Tag Archives: 101

Pre-phase What is statistics

In my opinion, statistic is ALL about estimation. Estimating the probability of some events that happen over the universe of all events.

Test of significance

When people first learn about statistics, they are probably learned from stats 101, where the professor told them how to do a t-test, or chi-square-test where they can decide a certain judgement is significant or not.  Well, this is an estimation too, in fact, these tests are estimating the probability of you making a mistake by saying the judgement is significant.  For example, if you are doing a t-test of two samples, and the p-value is 0.01, that is saying if you say these two samples are significant, the probability that you are incorrect is 0.001. It's pretty much means that you are almost correct.

Then why is there a whole area of statistics if the only goal of statistics is to estimate?

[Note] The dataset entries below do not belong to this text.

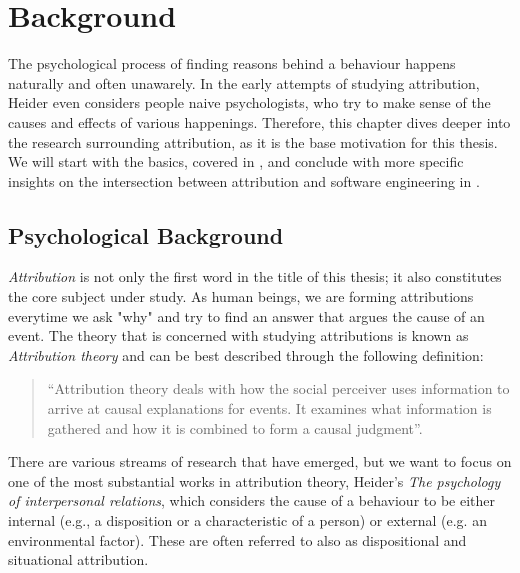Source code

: \chapter{Background}


The psychological process of finding reasons behind a behaviour happens naturally and often unawarely. In the early attempts of studying attribution, Heider \cite{Heider1958} even considers people naive psychologists, who try to make sense of the causes and effects of various happenings. Therefore, this chapter dives deeper into the research surrounding attribution, as it is the base motivation for this thesis. We will start with the basics, covered in \textit{}, and conclude with more specific insights on the intersection between attribution and software engineering in \textit{}. 


\section{Psychological Background} \label{PsychologicalBackground}

\textit{Attribution} is not only the first word in the title of this thesis; it also constitutes the core subject under study. As human beings, we are forming attributions everytime we ask "why" and try to find an answer that argues the cause of an event. The theory that is concerned with studying attributions is known as \textit{Attribution theory} and can be best described through the following definition: 

\begin{quote}
“Attribution theory deals with how the social perceiver uses information to arrive at causal explanations for events. It examines what information is gathered and how it is combined to form a causal judgment”. \cite{Fiske1991}
\end{quote}

There are various streams of research that have emerged, but we want to focus on one of the most substantial works in attribution theory, Heider's \textit{The psychology of interpersonal relations}, which considers the cause of a behaviour to be either internal (e.g., a disposition or a characteristic of a person) or external (e.g. an environmental factor). These are often referred to also as dispositional and situational attribution.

It's because there are so many models, that each have its own strength when estimating a probability. There's parametric, non-parametric to estimate a probability distribution over continuous, or discrete interval. There's also graphical models, multivariate models if the dataset you have got more than one variables, and you want to estimate conditional probability.

When you are estimating something, there are also many measurements of how good the estimator is. There are always trade-off between properties of an estimator, if your estimator is unbiased, it's probably going to have high variance.

There are many questions to ask when you want to estimate something.

Would you like an estimator that is generally good, but can make is very bad mistake or you'd like an estimator that is not as good, but is guaranteed to not make a very bad mistake?

Would you like an estimator that is unbiased when sample size is infinity with high variance or you'd like an estimator that is little biased but with very small variance?


So before you get into the field of statistics,  these questions are definitely important to keep in mind, and when you use statistics to solve problems in research, you'll always have to state how/why you chose such estimator.